» **WHAT NEEDS TO BE DONE**:
Your answer must contain each line of the listing in which "estimates" appears, copied in full.

╭─ DATA SECTION

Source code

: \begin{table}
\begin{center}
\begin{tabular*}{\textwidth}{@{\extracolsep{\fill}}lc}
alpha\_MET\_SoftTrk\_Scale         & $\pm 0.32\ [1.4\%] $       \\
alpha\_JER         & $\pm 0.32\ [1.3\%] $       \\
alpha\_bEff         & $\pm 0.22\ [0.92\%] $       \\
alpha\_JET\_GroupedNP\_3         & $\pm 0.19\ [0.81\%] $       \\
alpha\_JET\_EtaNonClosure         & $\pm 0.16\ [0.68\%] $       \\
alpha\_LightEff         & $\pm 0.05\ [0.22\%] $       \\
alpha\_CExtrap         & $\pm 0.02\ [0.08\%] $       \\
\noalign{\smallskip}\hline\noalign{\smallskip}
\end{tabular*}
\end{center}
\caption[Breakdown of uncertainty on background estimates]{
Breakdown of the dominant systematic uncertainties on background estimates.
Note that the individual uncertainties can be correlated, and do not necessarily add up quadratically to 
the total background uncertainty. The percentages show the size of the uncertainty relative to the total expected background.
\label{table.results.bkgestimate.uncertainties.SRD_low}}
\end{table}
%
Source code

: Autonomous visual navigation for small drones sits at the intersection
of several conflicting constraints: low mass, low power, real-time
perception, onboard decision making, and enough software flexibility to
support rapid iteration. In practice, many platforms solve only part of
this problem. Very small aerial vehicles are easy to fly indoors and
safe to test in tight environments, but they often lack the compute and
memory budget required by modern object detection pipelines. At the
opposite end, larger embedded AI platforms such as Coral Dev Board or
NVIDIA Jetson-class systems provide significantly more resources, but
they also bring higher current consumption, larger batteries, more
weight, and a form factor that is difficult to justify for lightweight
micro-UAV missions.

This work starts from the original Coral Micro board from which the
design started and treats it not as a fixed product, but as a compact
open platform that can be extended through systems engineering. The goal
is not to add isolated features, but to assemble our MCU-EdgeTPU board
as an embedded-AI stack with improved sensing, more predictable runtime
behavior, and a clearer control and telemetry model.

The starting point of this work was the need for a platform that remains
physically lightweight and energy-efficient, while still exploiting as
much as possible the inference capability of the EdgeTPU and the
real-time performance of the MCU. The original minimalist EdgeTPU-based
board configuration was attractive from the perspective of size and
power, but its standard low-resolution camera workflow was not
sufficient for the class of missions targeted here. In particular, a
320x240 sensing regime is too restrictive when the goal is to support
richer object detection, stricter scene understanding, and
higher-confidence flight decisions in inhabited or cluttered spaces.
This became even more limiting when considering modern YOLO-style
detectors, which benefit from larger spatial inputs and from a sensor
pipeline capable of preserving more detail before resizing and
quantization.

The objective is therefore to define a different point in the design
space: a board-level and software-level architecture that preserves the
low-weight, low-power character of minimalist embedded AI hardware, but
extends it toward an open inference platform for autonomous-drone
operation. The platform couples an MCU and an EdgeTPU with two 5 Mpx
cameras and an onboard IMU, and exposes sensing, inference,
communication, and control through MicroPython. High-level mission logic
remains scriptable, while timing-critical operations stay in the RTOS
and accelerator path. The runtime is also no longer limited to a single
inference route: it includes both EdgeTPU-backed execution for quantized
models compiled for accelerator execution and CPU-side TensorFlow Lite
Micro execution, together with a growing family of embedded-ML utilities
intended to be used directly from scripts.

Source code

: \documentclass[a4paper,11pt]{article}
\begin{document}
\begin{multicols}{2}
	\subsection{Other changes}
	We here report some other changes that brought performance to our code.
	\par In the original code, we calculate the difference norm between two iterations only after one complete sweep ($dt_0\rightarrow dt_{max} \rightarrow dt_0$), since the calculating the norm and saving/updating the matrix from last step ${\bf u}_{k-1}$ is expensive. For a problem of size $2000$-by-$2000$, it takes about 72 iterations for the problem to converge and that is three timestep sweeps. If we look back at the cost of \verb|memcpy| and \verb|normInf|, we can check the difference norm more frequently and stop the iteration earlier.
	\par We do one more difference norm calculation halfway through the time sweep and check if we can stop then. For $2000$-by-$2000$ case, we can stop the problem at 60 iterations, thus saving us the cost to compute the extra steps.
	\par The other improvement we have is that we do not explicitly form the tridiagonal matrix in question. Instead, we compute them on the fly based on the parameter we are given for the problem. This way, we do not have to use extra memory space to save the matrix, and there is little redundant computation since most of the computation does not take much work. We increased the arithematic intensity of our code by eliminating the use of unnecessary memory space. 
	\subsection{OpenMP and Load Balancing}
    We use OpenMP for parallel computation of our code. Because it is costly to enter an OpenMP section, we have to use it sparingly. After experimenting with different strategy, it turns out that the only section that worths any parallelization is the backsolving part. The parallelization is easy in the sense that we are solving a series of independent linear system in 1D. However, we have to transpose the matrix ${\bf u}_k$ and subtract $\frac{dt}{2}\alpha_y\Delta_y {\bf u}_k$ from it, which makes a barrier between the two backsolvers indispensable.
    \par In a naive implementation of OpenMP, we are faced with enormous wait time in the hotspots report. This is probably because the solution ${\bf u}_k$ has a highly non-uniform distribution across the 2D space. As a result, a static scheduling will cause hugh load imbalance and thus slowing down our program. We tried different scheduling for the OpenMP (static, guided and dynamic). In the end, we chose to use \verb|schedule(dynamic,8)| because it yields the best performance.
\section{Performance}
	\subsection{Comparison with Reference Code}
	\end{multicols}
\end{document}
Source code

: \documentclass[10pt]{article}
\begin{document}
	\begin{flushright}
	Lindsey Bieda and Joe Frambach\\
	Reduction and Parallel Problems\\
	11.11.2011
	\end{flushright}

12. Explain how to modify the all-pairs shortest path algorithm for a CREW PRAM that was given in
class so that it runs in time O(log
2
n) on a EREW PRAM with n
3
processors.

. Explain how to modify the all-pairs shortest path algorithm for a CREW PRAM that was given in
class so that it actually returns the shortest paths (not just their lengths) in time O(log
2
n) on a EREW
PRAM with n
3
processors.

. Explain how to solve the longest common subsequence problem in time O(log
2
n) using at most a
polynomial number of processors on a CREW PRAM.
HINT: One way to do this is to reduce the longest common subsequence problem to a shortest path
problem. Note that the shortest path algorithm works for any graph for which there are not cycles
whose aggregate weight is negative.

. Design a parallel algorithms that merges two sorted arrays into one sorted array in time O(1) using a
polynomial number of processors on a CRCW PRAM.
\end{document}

╰─

» **RESULT**:
\caption[Breakdown of uncertainty on background estimates]{
Breakdown of the dominant systematic uncertainties on background estimates.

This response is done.